U.S. Sen. Chris Murphy, D-Conn., listened to a pitch Thursday by town officials for federal help to "harden" Fairfield's infrastructure against future damage inflicted by extreme storms like Superstorm Sandy.

But after touring areas where the town is looking to improve flood-control measures, Murphy said he didn't need to be sold on the need.

"It's so much more cost effective to put money into the Army Corps budget," Murphy said, than to authorize millions in disaster relief after a storm hits.

Murphy said getting a firsthand look at infrastructure concerns will help him to convince congressional colleagues in Washington, D.C., to fund the Army Corps of Engineers and cut down on that department's current backlog.

"I think you guys have made a good case," the senator told First Selectman Michael Tetreau, Public Works Director Joseph Michelangelo and Selectman Cristin McCarthy Vahey.

Standing at the cul de sac on Fairfield Beach Road, Michelangelo pointed out the rock revetment that protected homes on Pine Creek from flooding during Sandy in October 2012, though he said water was close to coming over the top of the dike until the winds shifted.

"Because it's already built, all we have to do is raise it," Michelangelo said.

He explained town officials also want to upgrade the dike system at Ash Creek, near the town marina, and behind the fire training center, as well as creating a berm around the water treatment plant.

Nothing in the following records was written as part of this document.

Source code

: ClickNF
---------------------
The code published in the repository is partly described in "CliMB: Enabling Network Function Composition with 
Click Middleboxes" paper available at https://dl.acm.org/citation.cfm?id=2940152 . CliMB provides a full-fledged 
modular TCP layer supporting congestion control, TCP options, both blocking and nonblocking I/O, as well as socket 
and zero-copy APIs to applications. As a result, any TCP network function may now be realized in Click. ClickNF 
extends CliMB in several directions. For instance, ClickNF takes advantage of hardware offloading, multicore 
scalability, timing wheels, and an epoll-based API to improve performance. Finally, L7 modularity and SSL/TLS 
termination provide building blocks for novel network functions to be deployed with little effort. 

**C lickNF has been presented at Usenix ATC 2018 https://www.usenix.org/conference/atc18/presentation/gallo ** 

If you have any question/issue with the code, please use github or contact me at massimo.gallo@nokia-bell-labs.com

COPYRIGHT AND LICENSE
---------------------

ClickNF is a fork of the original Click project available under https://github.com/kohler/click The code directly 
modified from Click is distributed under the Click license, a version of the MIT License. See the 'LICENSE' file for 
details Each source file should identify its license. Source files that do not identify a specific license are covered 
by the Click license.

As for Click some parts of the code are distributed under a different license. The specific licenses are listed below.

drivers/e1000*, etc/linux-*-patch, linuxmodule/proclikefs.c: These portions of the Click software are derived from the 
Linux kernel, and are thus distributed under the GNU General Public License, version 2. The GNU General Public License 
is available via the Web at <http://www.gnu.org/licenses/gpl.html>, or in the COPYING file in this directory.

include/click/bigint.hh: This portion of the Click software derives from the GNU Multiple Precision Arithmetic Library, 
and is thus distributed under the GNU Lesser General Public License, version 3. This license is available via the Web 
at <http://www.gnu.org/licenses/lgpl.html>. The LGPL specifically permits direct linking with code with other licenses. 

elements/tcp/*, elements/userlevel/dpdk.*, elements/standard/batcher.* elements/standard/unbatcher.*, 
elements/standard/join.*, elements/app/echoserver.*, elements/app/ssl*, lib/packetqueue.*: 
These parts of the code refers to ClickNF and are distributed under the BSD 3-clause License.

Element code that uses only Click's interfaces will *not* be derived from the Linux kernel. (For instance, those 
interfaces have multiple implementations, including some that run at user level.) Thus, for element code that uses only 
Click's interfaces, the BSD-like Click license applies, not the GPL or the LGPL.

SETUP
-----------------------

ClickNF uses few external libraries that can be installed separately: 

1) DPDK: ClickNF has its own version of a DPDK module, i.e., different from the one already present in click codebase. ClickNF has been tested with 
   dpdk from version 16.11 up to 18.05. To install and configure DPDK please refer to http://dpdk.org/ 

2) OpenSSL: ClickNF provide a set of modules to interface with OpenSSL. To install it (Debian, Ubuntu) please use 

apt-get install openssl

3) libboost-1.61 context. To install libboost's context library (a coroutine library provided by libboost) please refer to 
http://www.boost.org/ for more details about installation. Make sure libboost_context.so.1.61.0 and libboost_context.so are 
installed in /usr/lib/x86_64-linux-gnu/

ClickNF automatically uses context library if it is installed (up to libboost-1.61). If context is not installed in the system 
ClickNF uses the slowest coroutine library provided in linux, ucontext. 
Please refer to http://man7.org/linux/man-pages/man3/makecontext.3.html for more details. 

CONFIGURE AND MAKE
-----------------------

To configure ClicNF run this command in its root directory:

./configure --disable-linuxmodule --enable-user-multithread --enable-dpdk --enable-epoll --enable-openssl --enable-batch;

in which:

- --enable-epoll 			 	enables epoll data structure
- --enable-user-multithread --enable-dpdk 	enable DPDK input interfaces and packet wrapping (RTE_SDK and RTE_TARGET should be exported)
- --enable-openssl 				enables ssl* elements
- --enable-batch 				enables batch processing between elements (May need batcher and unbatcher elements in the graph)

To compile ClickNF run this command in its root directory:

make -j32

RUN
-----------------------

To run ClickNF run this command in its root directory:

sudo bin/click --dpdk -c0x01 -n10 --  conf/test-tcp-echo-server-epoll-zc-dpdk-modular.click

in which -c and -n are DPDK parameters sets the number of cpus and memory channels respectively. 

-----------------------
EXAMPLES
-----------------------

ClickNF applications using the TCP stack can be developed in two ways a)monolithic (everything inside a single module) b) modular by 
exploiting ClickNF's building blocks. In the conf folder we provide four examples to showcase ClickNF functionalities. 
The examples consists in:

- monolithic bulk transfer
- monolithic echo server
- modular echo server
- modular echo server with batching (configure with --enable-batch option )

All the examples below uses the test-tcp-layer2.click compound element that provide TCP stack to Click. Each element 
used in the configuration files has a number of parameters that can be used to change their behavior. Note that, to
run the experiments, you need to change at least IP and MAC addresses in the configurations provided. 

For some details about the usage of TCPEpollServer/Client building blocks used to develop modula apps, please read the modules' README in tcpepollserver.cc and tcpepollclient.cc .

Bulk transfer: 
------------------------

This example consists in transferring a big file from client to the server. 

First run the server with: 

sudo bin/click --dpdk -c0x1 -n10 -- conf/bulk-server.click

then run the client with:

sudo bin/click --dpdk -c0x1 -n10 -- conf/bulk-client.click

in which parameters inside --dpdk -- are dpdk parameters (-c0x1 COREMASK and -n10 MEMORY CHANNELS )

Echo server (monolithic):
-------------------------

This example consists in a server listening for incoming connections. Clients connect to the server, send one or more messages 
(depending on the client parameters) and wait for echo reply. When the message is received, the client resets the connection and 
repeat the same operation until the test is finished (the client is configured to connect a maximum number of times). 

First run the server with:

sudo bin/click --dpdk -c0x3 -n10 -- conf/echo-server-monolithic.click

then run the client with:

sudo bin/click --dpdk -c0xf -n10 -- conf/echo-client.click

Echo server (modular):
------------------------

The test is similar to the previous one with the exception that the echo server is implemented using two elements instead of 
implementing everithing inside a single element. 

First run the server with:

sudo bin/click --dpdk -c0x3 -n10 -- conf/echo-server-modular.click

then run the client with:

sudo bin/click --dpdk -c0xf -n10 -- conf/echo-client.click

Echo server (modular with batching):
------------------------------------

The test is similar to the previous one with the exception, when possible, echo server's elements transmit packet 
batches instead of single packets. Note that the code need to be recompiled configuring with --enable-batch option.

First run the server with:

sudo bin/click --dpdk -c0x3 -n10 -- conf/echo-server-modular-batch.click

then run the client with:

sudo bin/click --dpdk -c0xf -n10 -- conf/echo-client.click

These are all projects, town officials said, that they feel should qualify for funding through the Army Corps.

A much larger flood-control plan for the entire town is also being designed, but would involve private property and acquiring easements. "I don't know if we're ready for that as a community yet," Michelangelo said.

Helping towns like Fairfield floodproof not only helps residents, Tetreau said, but lessens the damage caused during a storm and minimizes payouts by flood-insurance program, "so everyone wins."